News Release

Flexible fiber, coupled to the human body, enables chipless textile electronics

Peer-Reviewed Publication

American Association for the Advancement of Science (AAAS)

A flexible electronic fiber that utilizes the human body as part of the circuit enables textile-based electronics without the need for batteries or chips, researchers report. According to the authors, the approach is well-suited for scalable manufacture of comfortable fiber-based electronics for a wide range of applications, including “smart” clothing. Textile electronic systems are designed to equip textile or fiber assemblies with electronic functions for sensing, computation, display, or communication. They create vast opportunities ranging from physiological monitoring to powering smart-home devices. However, incorporating such electronics into fabrics for clothing presents a challenge because they usually require rigid components like batteries or chips, which limits seamless integration, energy efficiency, functionality, and comfort. Here, Weifeng Yang and colleagues present a soft, thin fiber that enables wireless visual-digital interactions that utilize the human body as part of the circuit. The approach harvests ambient electromagnetic energy. The interactive fiber – or i-fiber – consists of three layers, a core that triggers an electromagnetic field, a dielectric layer that stores human body-coupled electromagnetic energy, and an optical layer that allows visualization of the electric field. Yang et al. show that the fibers retained their capabilities when used in industrial-scale textile manufacturing techniques, including batch weaving, digital sewing, and embroidery machines.
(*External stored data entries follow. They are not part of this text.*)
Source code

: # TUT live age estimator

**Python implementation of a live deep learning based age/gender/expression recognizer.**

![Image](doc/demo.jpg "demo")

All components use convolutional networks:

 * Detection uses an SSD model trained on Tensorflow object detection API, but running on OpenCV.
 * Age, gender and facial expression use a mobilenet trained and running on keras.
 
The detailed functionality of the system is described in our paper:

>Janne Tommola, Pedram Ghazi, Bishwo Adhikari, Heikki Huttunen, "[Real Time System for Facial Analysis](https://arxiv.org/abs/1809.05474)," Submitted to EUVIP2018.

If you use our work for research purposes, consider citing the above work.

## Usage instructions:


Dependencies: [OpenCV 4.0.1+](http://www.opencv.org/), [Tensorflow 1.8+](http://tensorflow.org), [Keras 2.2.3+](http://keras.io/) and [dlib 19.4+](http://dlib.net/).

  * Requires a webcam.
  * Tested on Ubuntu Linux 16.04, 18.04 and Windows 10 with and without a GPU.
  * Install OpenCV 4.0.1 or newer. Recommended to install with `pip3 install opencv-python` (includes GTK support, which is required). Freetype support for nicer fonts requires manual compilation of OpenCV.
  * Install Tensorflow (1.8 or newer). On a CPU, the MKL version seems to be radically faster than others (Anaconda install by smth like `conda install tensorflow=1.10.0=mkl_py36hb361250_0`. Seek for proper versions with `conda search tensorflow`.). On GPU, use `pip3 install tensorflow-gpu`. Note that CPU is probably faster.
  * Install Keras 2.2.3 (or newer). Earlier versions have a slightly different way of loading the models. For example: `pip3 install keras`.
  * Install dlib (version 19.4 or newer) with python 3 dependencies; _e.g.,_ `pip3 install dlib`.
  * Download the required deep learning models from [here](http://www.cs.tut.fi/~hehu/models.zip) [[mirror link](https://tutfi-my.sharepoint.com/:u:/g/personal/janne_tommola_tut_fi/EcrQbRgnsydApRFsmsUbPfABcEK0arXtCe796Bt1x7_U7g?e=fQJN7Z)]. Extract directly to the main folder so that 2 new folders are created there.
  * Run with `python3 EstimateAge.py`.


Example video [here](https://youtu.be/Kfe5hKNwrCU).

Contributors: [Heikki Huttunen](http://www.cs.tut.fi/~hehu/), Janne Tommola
The authors also tested the textiles rigorously for durability and comfort, including washability, dyability, stability to moisture and sweat, and breathability. To demonstrate the proof-of-concept, Yang et al. created garments with a textile-based touchpad and display that conveyed information through wireless illuminating patterns without the need for an external power source, as well as a wireless haptic carpet that could sense and visualize the touch area. In a related Perspective, Yunzhu Li and Yiyue Luo discuss the findings and their potential to inspire the development of functional fibers and their application across diverse fields.